Confidentiality: All in-transit traffic is encrypted.

Solution

We decided to use mutual Transport Layer Security (mTLS) for authentication and encryption. mTLS enables clients to authenticate servers, and servers to reciprocally authenticate clients.

Kafka supports other authentication mechanisms, like OAuth, or Salted Challenge Response Authentication Mechanism (SCRAM), but we chose mTLS because it is able to verify the peer’s identity offline. This verification ability means that systems do not need an active connection to an authentication server to ascertain the identity of a peer. This enables operating in disparate network environments, where all parties do not necessarily have access to such a central authority.

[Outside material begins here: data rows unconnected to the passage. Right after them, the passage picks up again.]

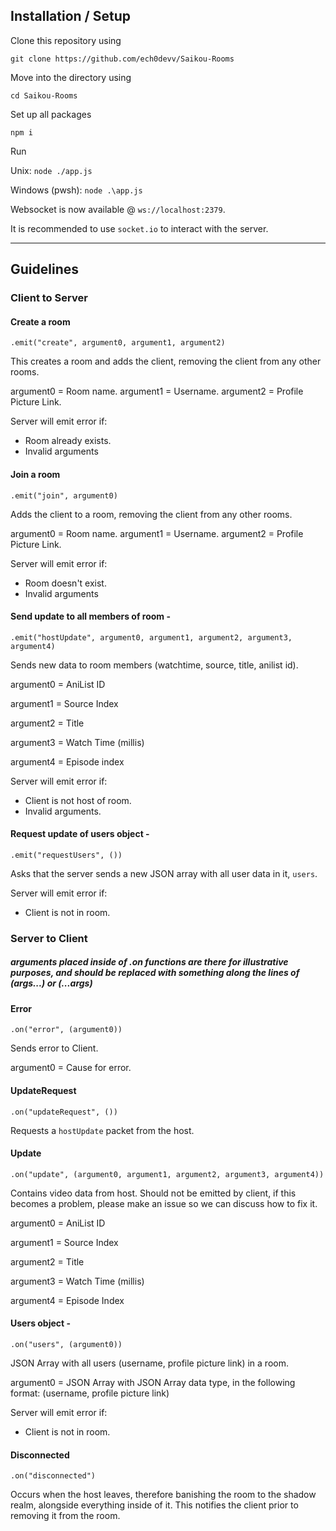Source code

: ## Installation / Setup

Clone this repository using

`git clone https://github.com/ech0devv/Saikou-Rooms`

Move into the directory using

`cd Saikou-Rooms`

Set up all packages

`npm i`

Run

Unix: `node ./app.js`

Windows (pwsh): `node .\app.js`


Websocket is now available @ `ws://localhost:2379`.

It is recommended to use `socket.io` to interact with the server.

------------------------

## Guidelines

### Client to Server

#### Create a room
    .emit("create", argument0, argument1, argument2)
This creates a room and adds the client, removing the client from any other rooms.

argument0 = Room name.
argument1 = Username.
argument2 = Profile Picture Link.

Server will emit error if:
- Room already exists.
- Invalid arguments

#### Join a room
    .emit("join", argument0)
Adds the client to a room, removing the client from any other rooms.

argument0 = Room name.
argument1 = Username.
argument2 = Profile Picture Link.

Server will emit error if:
- Room doesn't exist.
- Invalid arguments

#### Send update to all members of room - 
    .emit("hostUpdate", argument0, argument1, argument2, argument3, argument4)
Sends new data to room members (watchtime, source, title, anilist id).

argument0 = AniList ID

argument1 = Source Index

argument2 = Title

argument3 = Watch Time (millis)

argument4 = Episode index

Server will emit error if:
- Client is not host of room.
- Invalid arguments.

#### Request update of users object - 
    .emit("requestUsers", ())
Asks that the server sends a new JSON array with all user data in it, `users`.

Server will emit error if:
- Client is not in room.

### Server to Client

##### arguments placed inside of .on functions are there for illustrative purposes, and should be replaced with something along the lines of (args...) or (...args)

#### Error
    .on("error", (argument0))
    
Sends error to Client.

argument0 = Cause for error.

#### UpdateRequest
    .on("updateRequest", ())
    
Requests a `hostUpdate` packet from the host.

#### Update
    .on("update", (argument0, argument1, argument2, argument3, argument4))

Contains video data from host. Should not be emitted by client, if this becomes a problem, please make an issue so we can discuss how to fix it.

argument0 = AniList ID

argument1 = Source Index

argument2 = Title

argument3 = Watch Time (millis)

argument4 = Episode Index

#### Users object - 
    .on("users", (argument0))

JSON Array with all users (username, profile picture link) in a room.

argument0 = JSON Array with JSON Array data type, in the following format: (username, profile picture link)

Server will emit error if:
- Client is not in room.

#### Disconnected
    .on("disconnected")

Occurs when the host leaves, therefore banishing the room to the shadow realm, alongside everything inside of it. This notifies the client prior to removing it from the room.

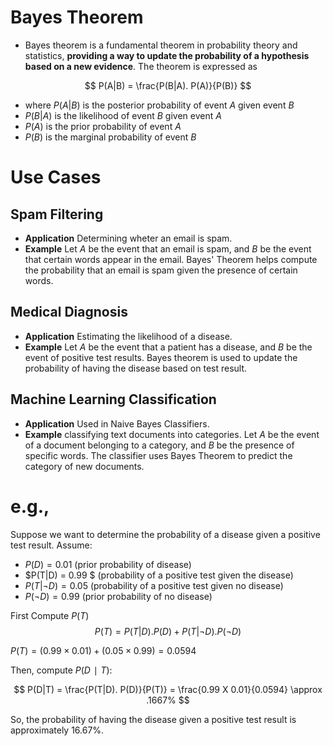 # Bayes Theorem
- Bayes theorem is a fundamental theorem in probability theory and statistics, **providing a way to update the probability of a hypothesis based on a new evidence**. The theorem is expressed as 

$$
P(A|B) = \frac{P(B|A). P(A)}{P(B)}
$$


- where $P(A|B)$ is the posterior probability of event $A \text{ given event } B$
- $P(B|A)$ is the likelihood of event $B \text{ given event } A$
- $P(A)$ is the prior probability of event $A$
- $P(B)$ is the marginal probability of event $B$

# Use Cases

## Spam Filtering
- **Application** Determining wheter an email is spam.
- **Example** Let $A$ be the event that an email is spam, and $B$ be the event that certain words appear in the email. Bayes' Theorem helps compute the probability that an email is spam given the presence of certain words.

## Medical Diagnosis
- **Application** Estimating the likelihood of a disease.
- **Example** Let $A$ be the event that a patient has a disease, and $B$ be the event of positive test results. Bayes theorem is used to update the probability of having the disease based on test result.

## Machine Learning Classification
- **Application** Used in Naive Bayes Classifiers.
- **Example** classifying text documents into categories. Let $A$ be the event of a document belonging to a category, and $B$ be the presence of specific words. The classifier uses Bayes Theorem to predict the category of new documents.


# e.g., 

Suppose we want to determine the probability of a disease given a positive test result. Assume:

- $P(D) = 0.01$ (prior probability of disease)
- $P(T|D) = 0.99 $ (probability of a positive test given the disease)
- $P(T| \neg D) = 0.05$ (probability of a positive test given no disease) 
- $P(\neg D) = 0.99$  (prior probability of no disease)

First Compute $P(T)$
$$
P(T) = P(T|D). P(D) + P(T|\neg D). P(\neg D)
$$

$P(T) = (0.99×0.01)+(0.05×0.99)=0.0594$

Then, compute $P(D∣T):$

$$
P(D|T) = \frac{P(T|D). P(D)}{P(T)} = \frac{0.99 X 0.01}{0.0594} \approx .1667%
$$

So, the probability of having the disease given a positive test result is approximately 16.67%.
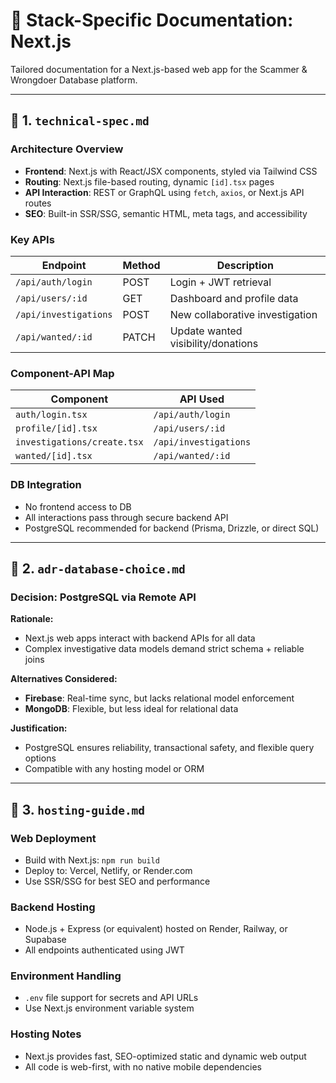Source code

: # 📘 Stack-Specific Documentation: Next.js

Tailored documentation for a Next.js-based web app for the Scammer & Wrongdoer Database platform.

---

## 📁 1. `technical-spec.md`

### Architecture Overview

* **Frontend**: Next.js with React/JSX components, styled via Tailwind CSS
* **Routing**: Next.js file-based routing, dynamic `[id].tsx` pages
* **API Interaction**: REST or GraphQL using `fetch`, `axios`, or Next.js API routes
* **SEO**: Built-in SSR/SSG, semantic HTML, meta tags, and accessibility

### Key APIs

| Endpoint              | Method | Description                        |
| --------------------- | ------ | ---------------------------------- |
| `/api/auth/login`     | POST   | Login + JWT retrieval              |
| `/api/users/:id`      | GET    | Dashboard and profile data         |
| `/api/investigations` | POST   | New collaborative investigation    |
| `/api/wanted/:id`     | PATCH  | Update wanted visibility/donations |

### Component-API Map

| Component               | API Used              |
| ----------------------- | --------------------- |
| `auth/login.tsx`        | `/api/auth/login`     |
| `profile/[id].tsx`      | `/api/users/:id`      |
| `investigations/create.tsx` | `/api/investigations` |
| `wanted/[id].tsx`       | `/api/wanted/:id`     |

### DB Integration

* No frontend access to DB
* All interactions pass through secure backend API
* PostgreSQL recommended for backend (Prisma, Drizzle, or direct SQL)

---

## 📁 2. `adr-database-choice.md`

### Decision: PostgreSQL via Remote API

**Rationale:**

* Next.js web apps interact with backend APIs for all data
* Complex investigative data models demand strict schema + reliable joins

**Alternatives Considered:**

* **Firebase**: Real-time sync, but lacks relational model enforcement
* **MongoDB**: Flexible, but less ideal for relational data

**Justification:**

* PostgreSQL ensures reliability, transactional safety, and flexible query options
* Compatible with any hosting model or ORM

---

## 📁 3. `hosting-guide.md`

### Web Deployment

* Build with Next.js: `npm run build`
* Deploy to: Vercel, Netlify, or Render.com
* Use SSR/SSG for best SEO and performance

### Backend Hosting

* Node.js + Express (or equivalent) hosted on Render, Railway, or Supabase
* All endpoints authenticated using JWT

### Environment Handling

* `.env` file support for secrets and API URLs
* Use Next.js environment variable system

### Hosting Notes

* Next.js provides fast, SEO-optimized static and dynamic web output
* All code is web-first, with no native mobile dependencies 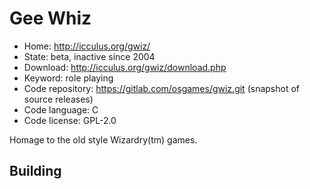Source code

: # Gee Whiz

- Home: http://icculus.org/gwiz/
- State: beta, inactive since 2004
- Download: http://icculus.org/gwiz/download.php
- Keyword: role playing
- Code repository: https://gitlab.com/osgames/gwiz.git (snapshot of source releases)
- Code language: C
- Code license: GPL-2.0

Homage to the old style Wizardry(tm) games.

## Building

We opted for Hashicorp Vault and its PKI engine to dynamically generate clients and servers’ certificates. This enables us to enforce the usage of short-lived certificates for clients, which is a way to mitigate the potential impact of a client certificate being compromised or maliciously shared. We said zero trust, right?

For authorisation, we chose Policy-Based Access Control (PBAC), a more scalable solution than Role-Based Access Control (RBAC), and the Open Policy Agent (OPA) as our policy engine, for its wide community support.

To integrate mTLS and the OPA with Kafka, we leveraged Strimzi, the Kafka on Kubernetes operator. In a previous article, we have alluded to Strimzi and hinted at how it would help with scalability and cloud agnosticism. Built-in security is undoubtedly an additional driver of our adoption of Strimzi.

Server authentication

We first set up a single Root Certificate Authority (CA) for each environment (staging, production, etc.). This Root CA, in blue on the diagram, is securely managed by the Hashicorp Vault cluster. Note that the color of the certificates, keys, signing arrows and signatures on the diagrams are consistent throughout this article.

To secure the cluster’s internal communications, like the communications between the Kafka broker and Zookeeper pods, Strimzi sets up a Cluster CA, which is signed by the Root CA (step 1). The Cluster CA is then used to sign the individual Kafka broker and zookeeper certificates (step 2). Lastly, the Root CA’s public certificate is imported into the truststores of both the Kafka broker and Zookeeper (step 3), so that all pods can mutually verify their certificates when authenticating one with the other.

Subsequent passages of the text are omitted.